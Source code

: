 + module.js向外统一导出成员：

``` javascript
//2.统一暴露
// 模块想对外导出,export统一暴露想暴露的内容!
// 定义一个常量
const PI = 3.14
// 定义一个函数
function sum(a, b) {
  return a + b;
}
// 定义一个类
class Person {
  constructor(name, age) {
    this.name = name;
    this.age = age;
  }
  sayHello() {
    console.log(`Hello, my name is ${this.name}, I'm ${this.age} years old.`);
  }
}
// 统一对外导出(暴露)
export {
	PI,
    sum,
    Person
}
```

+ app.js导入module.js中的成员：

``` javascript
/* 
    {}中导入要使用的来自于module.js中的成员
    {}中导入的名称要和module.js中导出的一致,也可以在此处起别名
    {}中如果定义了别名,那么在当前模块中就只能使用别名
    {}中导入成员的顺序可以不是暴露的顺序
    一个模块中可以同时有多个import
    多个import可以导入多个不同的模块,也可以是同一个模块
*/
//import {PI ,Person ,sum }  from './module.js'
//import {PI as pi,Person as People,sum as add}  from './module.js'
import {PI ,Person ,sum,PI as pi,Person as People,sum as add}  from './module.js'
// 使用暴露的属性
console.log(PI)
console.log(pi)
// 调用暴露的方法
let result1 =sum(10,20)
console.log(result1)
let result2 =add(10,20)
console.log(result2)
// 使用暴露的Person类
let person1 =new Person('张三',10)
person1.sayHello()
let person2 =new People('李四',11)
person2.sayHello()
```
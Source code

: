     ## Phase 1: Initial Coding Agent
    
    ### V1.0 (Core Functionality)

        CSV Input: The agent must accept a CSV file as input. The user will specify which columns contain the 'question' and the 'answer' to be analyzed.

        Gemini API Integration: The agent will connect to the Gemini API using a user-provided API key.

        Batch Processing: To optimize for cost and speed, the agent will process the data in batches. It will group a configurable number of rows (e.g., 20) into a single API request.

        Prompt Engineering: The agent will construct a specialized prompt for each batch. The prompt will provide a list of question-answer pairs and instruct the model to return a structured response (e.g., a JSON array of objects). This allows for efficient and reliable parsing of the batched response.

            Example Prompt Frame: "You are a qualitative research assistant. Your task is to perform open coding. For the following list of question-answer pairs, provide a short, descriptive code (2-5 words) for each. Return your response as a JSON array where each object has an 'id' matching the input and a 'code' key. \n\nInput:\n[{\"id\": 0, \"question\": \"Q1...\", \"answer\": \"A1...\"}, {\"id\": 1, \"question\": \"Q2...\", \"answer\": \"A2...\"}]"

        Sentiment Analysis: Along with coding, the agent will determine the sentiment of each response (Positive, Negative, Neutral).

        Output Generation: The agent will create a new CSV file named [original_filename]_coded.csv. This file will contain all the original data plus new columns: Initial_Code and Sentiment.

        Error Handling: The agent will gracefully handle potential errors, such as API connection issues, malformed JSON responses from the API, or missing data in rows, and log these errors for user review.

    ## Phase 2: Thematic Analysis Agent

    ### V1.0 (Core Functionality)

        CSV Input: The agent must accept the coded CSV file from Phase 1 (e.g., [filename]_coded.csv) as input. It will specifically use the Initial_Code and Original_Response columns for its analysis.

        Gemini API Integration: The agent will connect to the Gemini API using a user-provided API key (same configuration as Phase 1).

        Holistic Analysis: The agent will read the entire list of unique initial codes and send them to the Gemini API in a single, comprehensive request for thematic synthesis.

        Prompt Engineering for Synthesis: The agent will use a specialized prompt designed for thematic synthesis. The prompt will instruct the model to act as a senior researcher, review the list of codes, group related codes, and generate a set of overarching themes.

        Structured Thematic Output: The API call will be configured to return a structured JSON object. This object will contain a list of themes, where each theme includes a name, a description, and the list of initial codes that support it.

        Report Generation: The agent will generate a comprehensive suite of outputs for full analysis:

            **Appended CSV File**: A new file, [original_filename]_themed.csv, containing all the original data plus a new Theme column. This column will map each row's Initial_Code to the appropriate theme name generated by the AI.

********

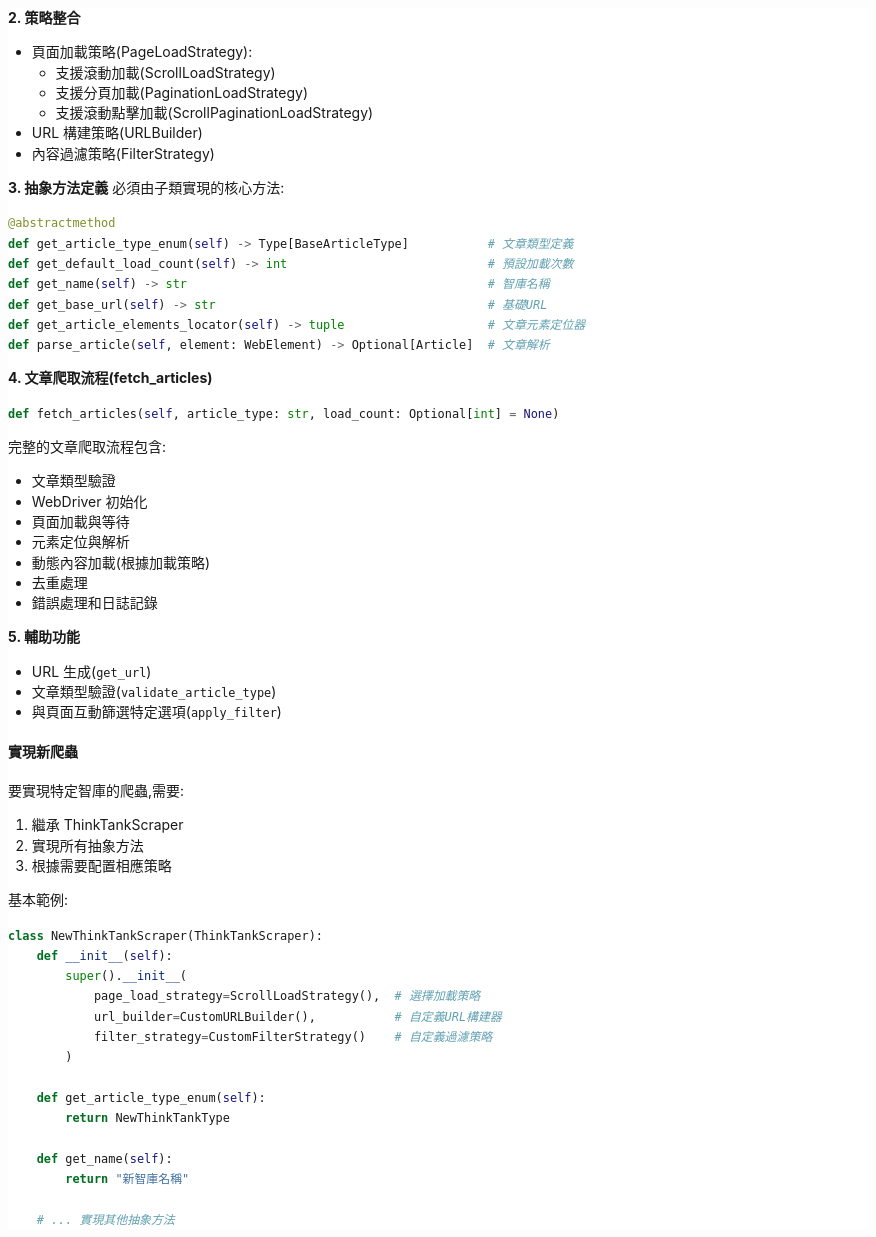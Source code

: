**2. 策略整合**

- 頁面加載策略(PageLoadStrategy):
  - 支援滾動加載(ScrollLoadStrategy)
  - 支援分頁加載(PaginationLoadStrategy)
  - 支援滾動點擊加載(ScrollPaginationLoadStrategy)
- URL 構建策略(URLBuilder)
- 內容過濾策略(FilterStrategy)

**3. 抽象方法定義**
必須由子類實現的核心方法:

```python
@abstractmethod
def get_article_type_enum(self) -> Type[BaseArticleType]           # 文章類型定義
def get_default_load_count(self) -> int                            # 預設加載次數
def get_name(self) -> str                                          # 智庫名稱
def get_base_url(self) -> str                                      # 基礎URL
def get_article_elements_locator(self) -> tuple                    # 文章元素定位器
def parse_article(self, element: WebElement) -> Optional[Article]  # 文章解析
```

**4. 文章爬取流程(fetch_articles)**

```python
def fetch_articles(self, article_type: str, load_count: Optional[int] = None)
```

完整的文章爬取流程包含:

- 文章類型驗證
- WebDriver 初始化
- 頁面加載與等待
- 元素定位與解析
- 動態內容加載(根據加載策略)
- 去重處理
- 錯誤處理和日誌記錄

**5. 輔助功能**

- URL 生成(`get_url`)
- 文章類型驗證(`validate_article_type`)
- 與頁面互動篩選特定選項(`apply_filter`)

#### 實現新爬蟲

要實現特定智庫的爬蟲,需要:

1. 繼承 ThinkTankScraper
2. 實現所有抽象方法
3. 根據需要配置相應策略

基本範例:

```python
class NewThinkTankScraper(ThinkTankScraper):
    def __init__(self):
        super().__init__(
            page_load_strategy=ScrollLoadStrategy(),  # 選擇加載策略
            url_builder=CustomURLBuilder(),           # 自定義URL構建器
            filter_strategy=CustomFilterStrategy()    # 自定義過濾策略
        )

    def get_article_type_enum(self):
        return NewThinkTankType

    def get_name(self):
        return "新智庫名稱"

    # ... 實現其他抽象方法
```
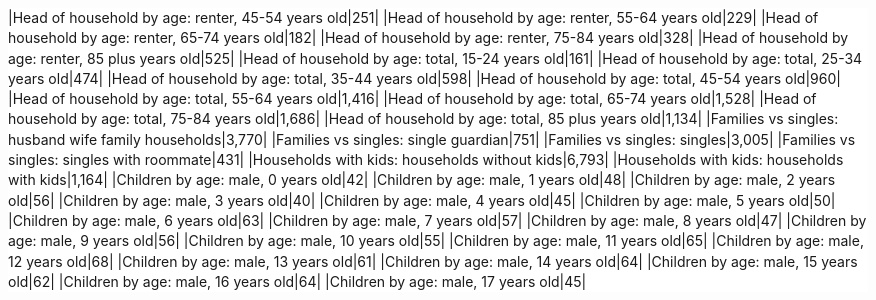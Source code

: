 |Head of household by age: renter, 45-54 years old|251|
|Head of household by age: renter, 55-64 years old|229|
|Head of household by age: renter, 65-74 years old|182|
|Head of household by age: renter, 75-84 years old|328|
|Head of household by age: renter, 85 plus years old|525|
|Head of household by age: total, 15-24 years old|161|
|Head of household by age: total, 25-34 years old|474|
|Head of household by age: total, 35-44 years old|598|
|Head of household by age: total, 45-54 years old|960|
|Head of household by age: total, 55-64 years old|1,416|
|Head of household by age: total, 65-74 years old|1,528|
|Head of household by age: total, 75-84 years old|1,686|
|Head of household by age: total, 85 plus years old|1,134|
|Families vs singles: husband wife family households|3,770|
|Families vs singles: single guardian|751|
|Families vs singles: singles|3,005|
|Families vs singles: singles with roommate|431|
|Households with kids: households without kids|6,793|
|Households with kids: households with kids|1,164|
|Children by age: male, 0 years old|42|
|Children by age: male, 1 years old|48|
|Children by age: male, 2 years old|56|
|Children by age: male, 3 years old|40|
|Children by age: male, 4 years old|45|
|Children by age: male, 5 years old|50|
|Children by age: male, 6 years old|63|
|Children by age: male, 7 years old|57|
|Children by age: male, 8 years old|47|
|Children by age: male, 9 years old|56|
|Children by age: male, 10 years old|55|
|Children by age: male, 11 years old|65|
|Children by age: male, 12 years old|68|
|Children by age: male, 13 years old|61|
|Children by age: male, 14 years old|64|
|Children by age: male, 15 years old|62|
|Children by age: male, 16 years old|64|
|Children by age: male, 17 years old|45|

********

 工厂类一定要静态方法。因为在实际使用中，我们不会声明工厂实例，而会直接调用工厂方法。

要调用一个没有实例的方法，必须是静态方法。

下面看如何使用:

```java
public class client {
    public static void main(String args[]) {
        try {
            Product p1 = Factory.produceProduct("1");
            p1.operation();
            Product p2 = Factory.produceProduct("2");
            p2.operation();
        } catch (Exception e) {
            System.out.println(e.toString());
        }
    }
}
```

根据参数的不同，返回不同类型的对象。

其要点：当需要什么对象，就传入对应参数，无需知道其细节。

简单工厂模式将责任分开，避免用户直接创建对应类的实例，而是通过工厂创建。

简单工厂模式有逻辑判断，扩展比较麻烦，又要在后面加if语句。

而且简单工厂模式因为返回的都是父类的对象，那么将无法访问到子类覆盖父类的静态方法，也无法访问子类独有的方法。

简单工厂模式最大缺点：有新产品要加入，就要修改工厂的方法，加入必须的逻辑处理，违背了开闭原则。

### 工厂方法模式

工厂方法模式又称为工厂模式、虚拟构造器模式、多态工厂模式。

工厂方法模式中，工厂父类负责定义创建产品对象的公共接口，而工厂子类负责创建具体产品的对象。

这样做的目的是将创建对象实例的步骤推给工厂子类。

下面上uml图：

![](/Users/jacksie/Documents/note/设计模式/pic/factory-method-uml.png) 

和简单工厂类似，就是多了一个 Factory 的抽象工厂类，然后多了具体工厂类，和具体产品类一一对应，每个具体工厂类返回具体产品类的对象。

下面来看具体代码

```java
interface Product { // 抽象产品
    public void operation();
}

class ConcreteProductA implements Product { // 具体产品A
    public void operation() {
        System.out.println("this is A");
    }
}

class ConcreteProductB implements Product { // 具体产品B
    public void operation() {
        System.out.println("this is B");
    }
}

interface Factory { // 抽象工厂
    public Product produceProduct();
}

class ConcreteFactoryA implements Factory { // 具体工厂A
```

********

Of the lines above, output exactly those from the line bearing "Structured Thematic Output: The" through the line bearing "generated by the AI.", inclusive.

        Structured Thematic Output: The API call will be configured to return a structured JSON object. This object will contain a list of themes, where each theme includes a name, a description, and the list of initial codes that support it.

        Report Generation: The agent will generate a comprehensive suite of outputs for full analysis:

            **Appended CSV File**: A new file, [original_filename]_themed.csv, containing all the original data plus a new Theme column. This column will map each row's Initial_Code to the appropriate theme name generated by the AI.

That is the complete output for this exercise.